Father's counsel then said that he would "go through it in a different manner[.]" Father's counsel directed attention to the "special events" paragraph of the consent order. Father's counsel asked, "what was your interpretation when you look at your special events clauses?" Mother's counsel objected on the ground that the consent order "speaks for itself." The court agreed with that statement. The court questioned the value of testimony about Father's subjective interpretation of the consent order, stating: "[S]o you're going to tell me that he thinks special events means X. What if she tells me special events means Y[?]"
In full, this paragraph of the consent order states:
Special Events. Each party shall cooperate and consent to make the minor child available for special events at the request of the other party, said consent not to be unreasonably withheld, upon 30 days['] notice and with make-up visitation to be provided following the event on the next available weekend, or weekday, whichever may be appropriate.
Father's counsel asserted that the consent order was "ambiguous" and that the term "special events" could include "different holidays that are important" in a parent's religious tradition. The court said that it did not "interpret special events as meaning Jewish holiday celebrations." The court reasoned that the kinds of "special events" mentioned in the consent order might include, for example, a wedding scheduled on a day when the parent did not have physical custody of the child, but would not include religious holidays that occur every year.
Father's counsel proceeded to ask whether the parties had had any discussions during the previous year regarding Yom Kippur or Rosh Hashanah. Mother's counsel objected. The court overruled her objection, stating that Father could testify about "what he asked for" on those two holidays in the past year.
Answering the question, Father said that he "requested under the special events clause" that Mother "consent to make [O.] . . . available for the special event," as "[he] defined it, which in this case was Yom Kippur and Rosh Hashanah[.]" Father added: "I never understood in the original entered consent order that there were any definitions on what a special event was or who could define it."
Father recounted that, in August 2021, he emailed Mother to ask for her consent to allow O. to stay with him on one night for Rosh Hashanah and two nights for Yom Kippur. Father said that he made this request because he "wanted [O.] to experience his Jewish faith" and "culture." Father said that O.'s paternal grandfather was "holding a virtual service" for "the first time in his 30 years of practice." Father said that he thought that those days "would be a good chance" for O. to "be with his extended family." Mother's counsel objected, and the court again overruled the objection.
Father testified that Mother "said no" to his request. Father said that "she took it as an opportunity to say, well what about this four year time in order to do it, and said that [he] was bullying her" by making his request. Following their discussion, Father did not have access to the child on either Yom Kippur or Rosh Hashanah in 2021. During cross-examination, Father acknowledged that Mother asked for make-up days with the child first before she would agree to give Father additional days.
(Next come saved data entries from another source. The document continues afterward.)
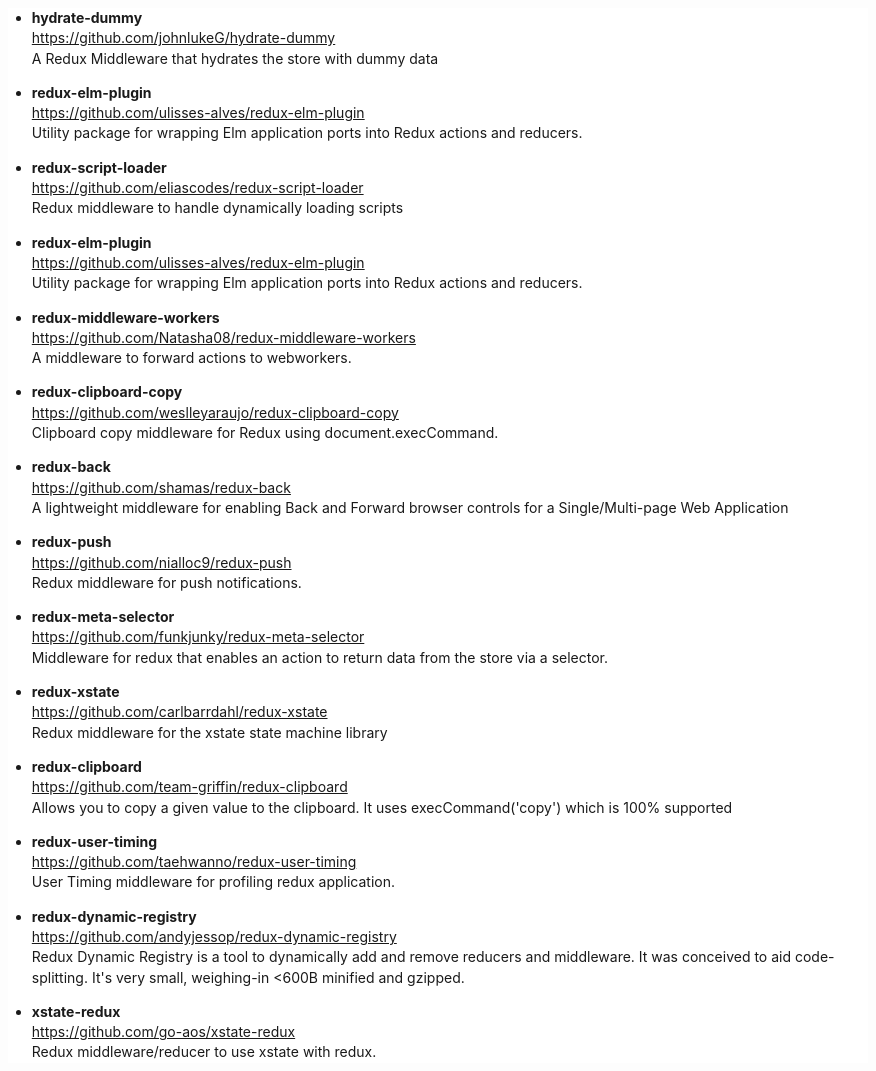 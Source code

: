 - **hydrate-dummy**  
  https://github.com/johnlukeG/hydrate-dummy  
  A Redux Middleware that hydrates the store with dummy data 
  
- **redux-elm-plugin**  
  https://github.com/ulisses-alves/redux-elm-plugin  
  Utility package for wrapping Elm application ports into Redux actions and reducers.
  
- **redux-script-loader**  
  https://github.com/eliascodes/redux-script-loader  
  Redux middleware to handle dynamically loading scripts 
  
- **redux-elm-plugin**  
  https://github.com/ulisses-alves/redux-elm-plugin  
  Utility package for wrapping Elm application ports into Redux actions and reducers.
  
- **redux-middleware-workers**  
  https://github.com/Natasha08/redux-middleware-workers  
  A middleware to forward actions to webworkers.
  
- **redux-clipboard-copy**  
  https://github.com/weslleyaraujo/redux-clipboard-copy  
  Clipboard copy middleware for Redux using document.execCommand.
  
- **redux-back**  
  https://github.com/shamas/redux-back  
  A lightweight middleware for enabling Back and Forward browser controls for a Single/Multi-page Web Application 
  
- **redux-push**  
  https://github.com/nialloc9/redux-push  
  Redux middleware for push notifications.
  
- **redux-meta-selector**  
  https://github.com/funkjunky/redux-meta-selector  
  Middleware for redux that enables an action to return data from the store via a selector. 
  
- **redux-xstate**  
  https://github.com/carlbarrdahl/redux-xstate  
  Redux middleware for the xstate state machine library
  
- **redux-clipboard**  
  https://github.com/team-griffin/redux-clipboard  
  Allows you to copy a given value to the clipboard. It uses execCommand('copy') which is 100% supported
  
- **redux-user-timing**  
  https://github.com/taehwanno/redux-user-timing  
  User Timing middleware for profiling redux application.
  
- **redux-dynamic-registry**  
  https://github.com/andyjessop/redux-dynamic-registry  
  Redux Dynamic Registry is a tool to dynamically add and remove reducers and middleware. It was conceived to aid code-splitting. It's very small, weighing-in <600B minified and gzipped.
  
- **xstate-redux**  
  https://github.com/go-aos/xstate-redux  
  Redux middleware/reducer to use xstate with redux.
The meaning of the Father's comment is not apparent from the record.
On appeal, Father contends that the court's rulings limiting the scope of his testimony were "unreasonable." Father argues that "[t]he child's interests in Judaism, and Father's interest in observing and celebrating with [O.]," should be "permitted to grow and evolve" over time. Father argues that he should have been allowed to testify about his "growth and evolution in his religious beliefs and practices, as well as his desires to have his growing son participate in them," and about what he calls "Mother's refusal to reasonably adapt to the changing dynamic[.]"
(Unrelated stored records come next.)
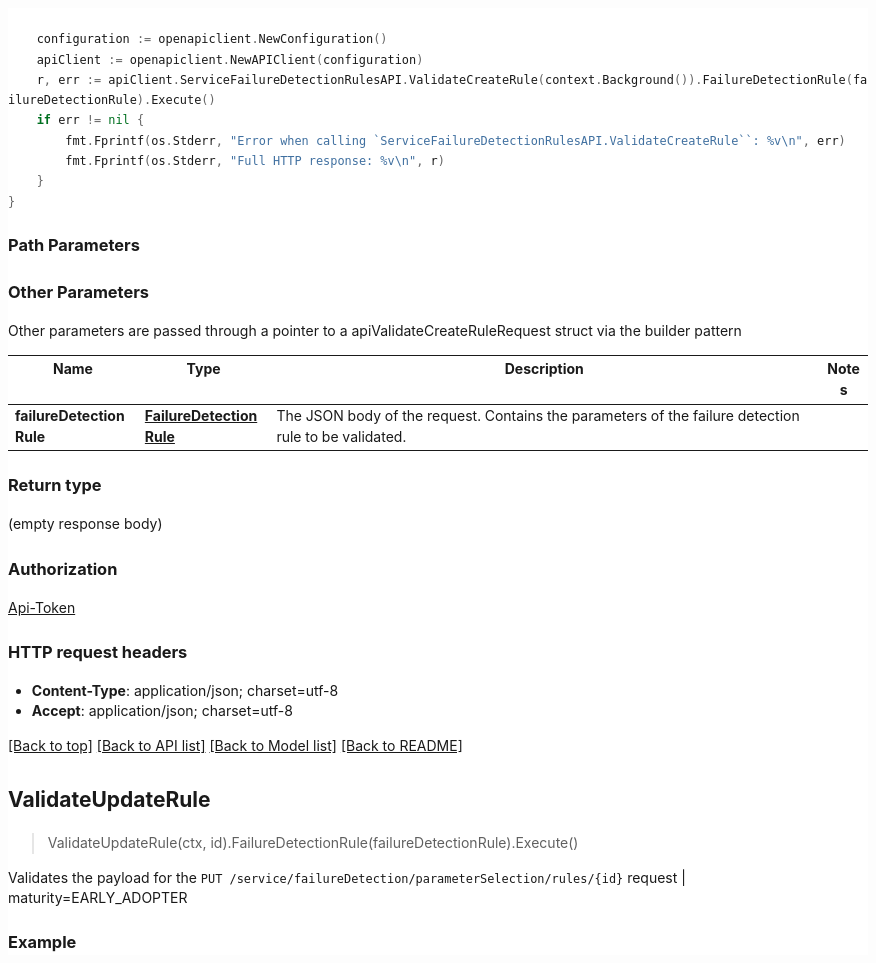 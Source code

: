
 ```go

    configuration := openapiclient.NewConfiguration()
    apiClient := openapiclient.NewAPIClient(configuration)
    r, err := apiClient.ServiceFailureDetectionRulesAPI.ValidateCreateRule(context.Background()).FailureDetectionRule(failureDetectionRule).Execute()
    if err != nil {
        fmt.Fprintf(os.Stderr, "Error when calling `ServiceFailureDetectionRulesAPI.ValidateCreateRule``: %v\n", err)
        fmt.Fprintf(os.Stderr, "Full HTTP response: %v\n", r)
    }
}
```

### Path Parameters



### Other Parameters

Other parameters are passed through a pointer to a apiValidateCreateRuleRequest struct via the builder pattern


Name | Type | Description  | Notes
------------- | ------------- | ------------- | -------------
 **failureDetectionRule** | [**FailureDetectionRule**](FailureDetectionRule.md) | The JSON body of the request. Contains the parameters of the failure detection rule to be validated. | 

### Return type

 (empty response body)

### Authorization

[Api-Token](../README.md#Api-Token)

### HTTP request headers

- **Content-Type**: application/json; charset=utf-8
- **Accept**: application/json; charset=utf-8

[[Back to top]](#) [[Back to API list]](../README.md#documentation-for-api-endpoints)
[[Back to Model list]](../README.md#documentation-for-models)
[[Back to README]](../README.md)


## ValidateUpdateRule

> ValidateUpdateRule(ctx, id).FailureDetectionRule(failureDetectionRule).Execute()

Validates the payload for the `PUT /service/failureDetection/parameterSelection/rules/{id}` request | maturity=EARLY_ADOPTER

### Example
Father's arguments fail to acknowledge, let alone refute, the court's primary rationale for precluding testimony about the ketubah. The court repeatedly emphasized that the decisive factor was timing: the ketubah was "an agreement that [the parties] reached prior to their marriage." The court reasoned that the content of whatever agreement the parties may have made at the time of their wedding in 2011 had no bearing on the issue of whether the court should modify the terms of the consent order embodying their agreement in 2016. The consent order, which purports to memorialize the "agreement resolving all issues arising from their marriage to one another," overrides whatever prior agreement may have made existed at the start of their marriage. Father does not explain the connection between testimony about the ketubah and his (or the child's) growth and evolution in religious beliefs and practices since Father agreed to the terms of the consent order. We fail to see how precluding testimony about the ketubah prevented Father from testifying about changes occurring after the entry of the consent order. Indeed, the record fails to disclose what testimony Father would have offered if the court had permitted him to answer questions about the ketubah.
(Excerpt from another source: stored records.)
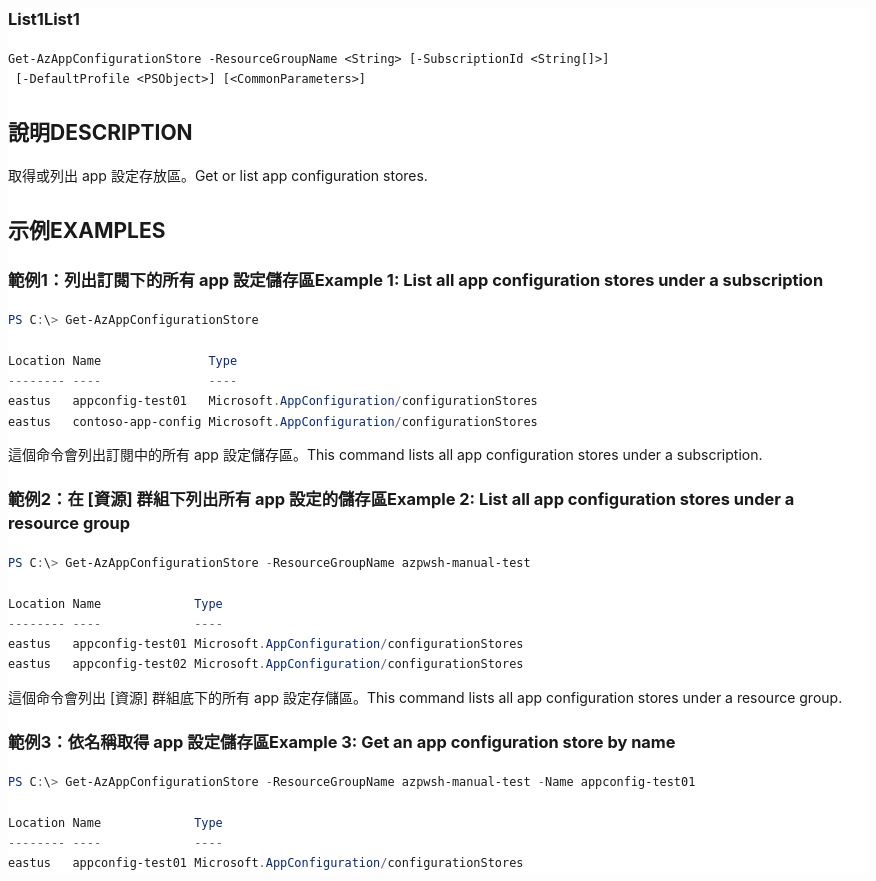 ### <span data-ttu-id="533ed-108">List1</span><span class="sxs-lookup"><span data-stu-id="533ed-108">List1</span></span>
```
Get-AzAppConfigurationStore -ResourceGroupName <String> [-SubscriptionId <String[]>]
 [-DefaultProfile <PSObject>] [<CommonParameters>]
```

## <span data-ttu-id="533ed-109">說明</span><span class="sxs-lookup"><span data-stu-id="533ed-109">DESCRIPTION</span></span>
<span data-ttu-id="533ed-110">取得或列出 app 設定存放區。</span><span class="sxs-lookup"><span data-stu-id="533ed-110">Get or list app configuration stores.</span></span>

## <span data-ttu-id="533ed-111">示例</span><span class="sxs-lookup"><span data-stu-id="533ed-111">EXAMPLES</span></span>

### <span data-ttu-id="533ed-112">範例1：列出訂閱下的所有 app 設定儲存區</span><span class="sxs-lookup"><span data-stu-id="533ed-112">Example 1: List all app configuration stores under a subscription</span></span>
```powershell
PS C:\> Get-AzAppConfigurationStore

Location Name               Type
-------- ----               ----
eastus   appconfig-test01   Microsoft.AppConfiguration/configurationStores
eastus   contoso-app-config Microsoft.AppConfiguration/configurationStores
```

<span data-ttu-id="533ed-113">這個命令會列出訂閱中的所有 app 設定儲存區。</span><span class="sxs-lookup"><span data-stu-id="533ed-113">This command lists all app configuration stores under a subscription.</span></span>

### <span data-ttu-id="533ed-114">範例2：在 [資源] 群組下列出所有 app 設定的儲存區</span><span class="sxs-lookup"><span data-stu-id="533ed-114">Example 2: List all app configuration stores under a resource group</span></span>
```powershell
PS C:\> Get-AzAppConfigurationStore -ResourceGroupName azpwsh-manual-test

Location Name             Type
-------- ----             ----
eastus   appconfig-test01 Microsoft.AppConfiguration/configurationStores
eastus   appconfig-test02 Microsoft.AppConfiguration/configurationStores
```

<span data-ttu-id="533ed-115">這個命令會列出 [資源] 群組底下的所有 app 設定存儲區。</span><span class="sxs-lookup"><span data-stu-id="533ed-115">This command lists all app configuration stores under a resource group.</span></span>

### <span data-ttu-id="533ed-116">範例3：依名稱取得 app 設定儲存區</span><span class="sxs-lookup"><span data-stu-id="533ed-116">Example 3: Get an app configuration store by name</span></span>
```powershell
PS C:\> Get-AzAppConfigurationStore -ResourceGroupName azpwsh-manual-test -Name appconfig-test01

Location Name             Type
-------- ----             ----
eastus   appconfig-test01 Microsoft.AppConfiguration/configurationStores
```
Maryland Rule 5-103(a)(2) states that "[e]rror may not be predicated upon a ruling that admits or excludes evidence unless the party is prejudiced by the ruling, and . . . [i]n case the ruling is one excluding evidence, the substance of the evidence was made known to the court by offer on the record or was apparent from the context within which the evidence was offered." Accordingly, "[w]here the evidence is excluded, a proffer of substance and relevance must be made in order to preserve the issue for appeal." South Kaywood Cmty. Ass'n v. Long, 208 Md.App. 135, 164 (2012) (quotation marks omitted). The purpose of this rule is to ensure that an appellate court can review the trial court's evidentiary ruling. See University of Maryland Med. Sys. Corp. v. Waldt, 411 Md. 207, 235 (2009). "Without a proffer, it is impossible for appellate courts to determine whether there was prejudicial error or not." Id.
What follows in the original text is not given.